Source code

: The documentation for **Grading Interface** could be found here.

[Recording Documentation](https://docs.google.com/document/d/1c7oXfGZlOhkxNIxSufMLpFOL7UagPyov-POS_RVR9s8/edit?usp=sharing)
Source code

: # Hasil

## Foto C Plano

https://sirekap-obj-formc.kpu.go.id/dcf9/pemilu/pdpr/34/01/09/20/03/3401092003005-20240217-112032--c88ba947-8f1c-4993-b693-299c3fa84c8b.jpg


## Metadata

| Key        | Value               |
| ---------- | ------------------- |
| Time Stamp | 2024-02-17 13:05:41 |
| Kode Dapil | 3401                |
---
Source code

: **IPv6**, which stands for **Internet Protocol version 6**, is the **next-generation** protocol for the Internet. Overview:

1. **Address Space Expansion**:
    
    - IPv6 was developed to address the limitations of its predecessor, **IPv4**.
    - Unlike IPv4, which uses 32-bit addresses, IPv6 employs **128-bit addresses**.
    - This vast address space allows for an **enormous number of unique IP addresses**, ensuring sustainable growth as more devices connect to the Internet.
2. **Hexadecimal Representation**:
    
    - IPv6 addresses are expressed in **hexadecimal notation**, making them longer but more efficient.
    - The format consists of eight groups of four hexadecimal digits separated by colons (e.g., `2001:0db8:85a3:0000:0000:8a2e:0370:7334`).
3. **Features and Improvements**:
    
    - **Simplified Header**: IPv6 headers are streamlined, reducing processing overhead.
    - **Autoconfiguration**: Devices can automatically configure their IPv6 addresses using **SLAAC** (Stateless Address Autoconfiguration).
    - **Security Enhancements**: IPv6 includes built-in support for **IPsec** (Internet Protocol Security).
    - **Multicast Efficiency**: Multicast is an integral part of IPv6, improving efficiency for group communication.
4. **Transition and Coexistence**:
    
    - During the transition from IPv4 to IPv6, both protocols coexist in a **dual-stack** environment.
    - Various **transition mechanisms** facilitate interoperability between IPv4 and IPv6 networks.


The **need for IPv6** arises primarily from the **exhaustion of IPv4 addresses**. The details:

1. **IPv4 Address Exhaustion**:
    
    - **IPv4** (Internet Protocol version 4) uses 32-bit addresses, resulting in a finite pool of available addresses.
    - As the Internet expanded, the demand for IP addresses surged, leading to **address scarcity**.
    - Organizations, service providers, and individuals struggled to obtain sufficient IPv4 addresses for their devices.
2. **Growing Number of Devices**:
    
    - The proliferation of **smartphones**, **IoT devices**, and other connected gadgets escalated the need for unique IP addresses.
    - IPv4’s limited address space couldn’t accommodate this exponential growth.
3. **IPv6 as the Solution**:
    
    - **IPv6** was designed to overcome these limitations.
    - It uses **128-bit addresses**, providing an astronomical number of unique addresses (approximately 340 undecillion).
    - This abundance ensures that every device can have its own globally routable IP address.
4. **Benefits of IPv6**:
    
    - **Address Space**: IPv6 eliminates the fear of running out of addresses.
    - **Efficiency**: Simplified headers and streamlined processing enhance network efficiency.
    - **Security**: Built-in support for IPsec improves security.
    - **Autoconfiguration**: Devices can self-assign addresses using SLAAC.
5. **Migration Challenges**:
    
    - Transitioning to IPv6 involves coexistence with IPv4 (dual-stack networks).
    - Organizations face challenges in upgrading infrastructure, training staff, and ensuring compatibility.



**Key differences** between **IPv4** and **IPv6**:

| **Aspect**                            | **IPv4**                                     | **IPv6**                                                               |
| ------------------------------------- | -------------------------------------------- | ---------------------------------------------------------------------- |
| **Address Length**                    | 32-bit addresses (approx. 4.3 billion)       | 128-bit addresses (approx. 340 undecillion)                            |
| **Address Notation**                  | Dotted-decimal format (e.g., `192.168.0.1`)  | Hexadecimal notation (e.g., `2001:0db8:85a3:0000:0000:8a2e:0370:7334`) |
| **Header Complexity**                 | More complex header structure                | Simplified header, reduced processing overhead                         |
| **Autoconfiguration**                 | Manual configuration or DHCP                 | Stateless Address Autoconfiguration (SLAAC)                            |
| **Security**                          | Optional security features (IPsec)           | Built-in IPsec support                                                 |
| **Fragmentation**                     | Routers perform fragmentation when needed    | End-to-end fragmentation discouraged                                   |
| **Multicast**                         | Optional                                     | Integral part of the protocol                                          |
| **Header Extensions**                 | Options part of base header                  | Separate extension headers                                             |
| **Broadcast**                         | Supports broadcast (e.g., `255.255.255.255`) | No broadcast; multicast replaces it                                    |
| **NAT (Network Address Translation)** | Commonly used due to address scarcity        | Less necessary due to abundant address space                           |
==
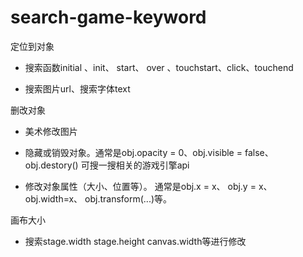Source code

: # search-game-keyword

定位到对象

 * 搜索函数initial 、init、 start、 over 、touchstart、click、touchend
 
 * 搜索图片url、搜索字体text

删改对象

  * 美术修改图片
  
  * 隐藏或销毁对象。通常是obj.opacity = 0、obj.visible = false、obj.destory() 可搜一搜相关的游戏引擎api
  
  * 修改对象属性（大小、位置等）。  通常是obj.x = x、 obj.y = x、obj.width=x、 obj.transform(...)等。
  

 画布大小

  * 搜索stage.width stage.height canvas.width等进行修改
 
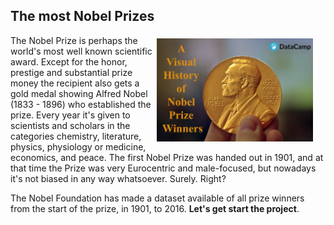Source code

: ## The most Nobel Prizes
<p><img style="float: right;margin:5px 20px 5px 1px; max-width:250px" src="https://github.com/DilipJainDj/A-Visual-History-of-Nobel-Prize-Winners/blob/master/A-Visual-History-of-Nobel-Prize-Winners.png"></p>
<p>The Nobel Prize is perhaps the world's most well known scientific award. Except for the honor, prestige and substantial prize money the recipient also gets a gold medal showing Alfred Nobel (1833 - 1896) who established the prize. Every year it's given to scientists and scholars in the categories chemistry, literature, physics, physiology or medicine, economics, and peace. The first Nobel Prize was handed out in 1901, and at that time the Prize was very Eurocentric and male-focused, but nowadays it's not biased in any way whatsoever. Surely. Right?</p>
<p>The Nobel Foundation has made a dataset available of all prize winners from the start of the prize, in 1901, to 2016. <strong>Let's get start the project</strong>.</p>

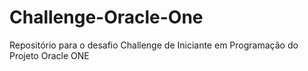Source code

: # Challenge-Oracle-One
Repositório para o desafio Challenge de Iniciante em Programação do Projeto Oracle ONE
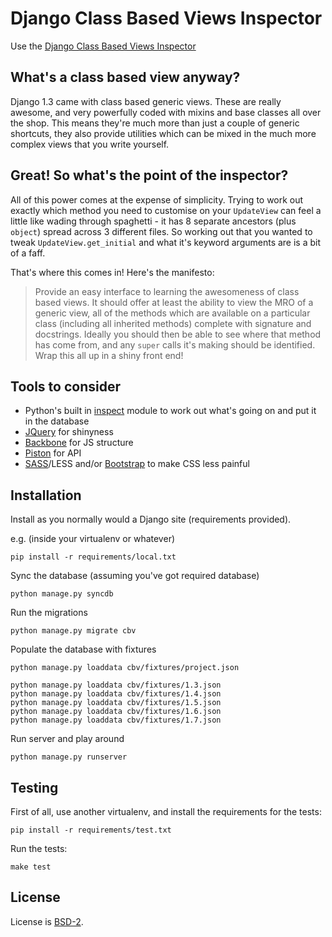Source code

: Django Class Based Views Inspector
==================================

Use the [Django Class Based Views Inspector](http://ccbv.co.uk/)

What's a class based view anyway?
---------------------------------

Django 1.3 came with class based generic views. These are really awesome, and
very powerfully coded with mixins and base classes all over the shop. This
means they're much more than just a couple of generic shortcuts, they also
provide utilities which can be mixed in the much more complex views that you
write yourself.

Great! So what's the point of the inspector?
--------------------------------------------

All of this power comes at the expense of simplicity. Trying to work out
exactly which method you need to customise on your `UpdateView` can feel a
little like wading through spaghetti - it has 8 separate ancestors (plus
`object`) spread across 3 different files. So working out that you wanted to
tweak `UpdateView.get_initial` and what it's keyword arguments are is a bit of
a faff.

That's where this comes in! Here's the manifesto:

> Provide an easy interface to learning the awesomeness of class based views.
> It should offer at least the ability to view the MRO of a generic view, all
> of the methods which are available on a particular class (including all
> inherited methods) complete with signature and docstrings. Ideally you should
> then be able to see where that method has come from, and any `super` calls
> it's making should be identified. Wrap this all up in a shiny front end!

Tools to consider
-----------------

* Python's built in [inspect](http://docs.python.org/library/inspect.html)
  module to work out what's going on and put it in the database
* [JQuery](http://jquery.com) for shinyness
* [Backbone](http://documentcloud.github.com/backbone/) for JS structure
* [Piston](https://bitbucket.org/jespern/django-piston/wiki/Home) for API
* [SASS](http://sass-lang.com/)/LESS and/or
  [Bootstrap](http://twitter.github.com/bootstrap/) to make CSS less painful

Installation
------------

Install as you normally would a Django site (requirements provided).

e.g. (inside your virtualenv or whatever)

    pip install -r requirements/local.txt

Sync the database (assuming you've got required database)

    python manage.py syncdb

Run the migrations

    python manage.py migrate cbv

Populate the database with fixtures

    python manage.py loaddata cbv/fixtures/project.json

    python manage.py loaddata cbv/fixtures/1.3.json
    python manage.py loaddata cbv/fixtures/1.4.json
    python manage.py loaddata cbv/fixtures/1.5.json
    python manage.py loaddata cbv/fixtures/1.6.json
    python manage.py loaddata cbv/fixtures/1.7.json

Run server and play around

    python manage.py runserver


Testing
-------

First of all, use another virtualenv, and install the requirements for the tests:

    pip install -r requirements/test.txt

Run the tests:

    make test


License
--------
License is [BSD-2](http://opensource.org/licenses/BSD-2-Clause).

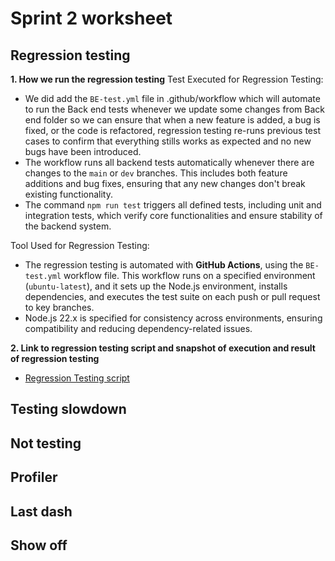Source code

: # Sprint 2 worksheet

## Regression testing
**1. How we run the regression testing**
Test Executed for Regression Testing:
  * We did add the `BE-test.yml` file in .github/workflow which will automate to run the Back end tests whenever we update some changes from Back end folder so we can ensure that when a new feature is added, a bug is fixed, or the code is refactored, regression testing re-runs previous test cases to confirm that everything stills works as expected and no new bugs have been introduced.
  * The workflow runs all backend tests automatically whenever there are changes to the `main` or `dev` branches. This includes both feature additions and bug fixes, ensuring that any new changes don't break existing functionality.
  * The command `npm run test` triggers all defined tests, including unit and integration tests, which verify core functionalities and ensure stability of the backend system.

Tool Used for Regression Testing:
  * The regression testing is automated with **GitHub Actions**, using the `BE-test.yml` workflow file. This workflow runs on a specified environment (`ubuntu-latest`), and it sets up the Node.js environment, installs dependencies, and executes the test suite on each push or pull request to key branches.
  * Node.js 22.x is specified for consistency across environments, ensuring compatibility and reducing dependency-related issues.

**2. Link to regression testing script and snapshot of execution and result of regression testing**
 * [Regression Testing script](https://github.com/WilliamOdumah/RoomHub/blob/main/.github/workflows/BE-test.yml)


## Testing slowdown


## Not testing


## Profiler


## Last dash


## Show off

### EXERCISE OBJECTIVE:
Everything from the line with "of regression testing**" through the line with "## Show off" should be written out exactly as it appears above, end lines included, and nothing outside that range.

### THE COMPLETED TASK:
**2. Link to regression testing script and snapshot of execution and result of regression testing**
 * [Regression Testing script](https://github.com/WilliamOdumah/RoomHub/blob/main/.github/workflows/BE-test.yml)


## Testing slowdown


## Not testing


## Profiler


## Last dash


## Show off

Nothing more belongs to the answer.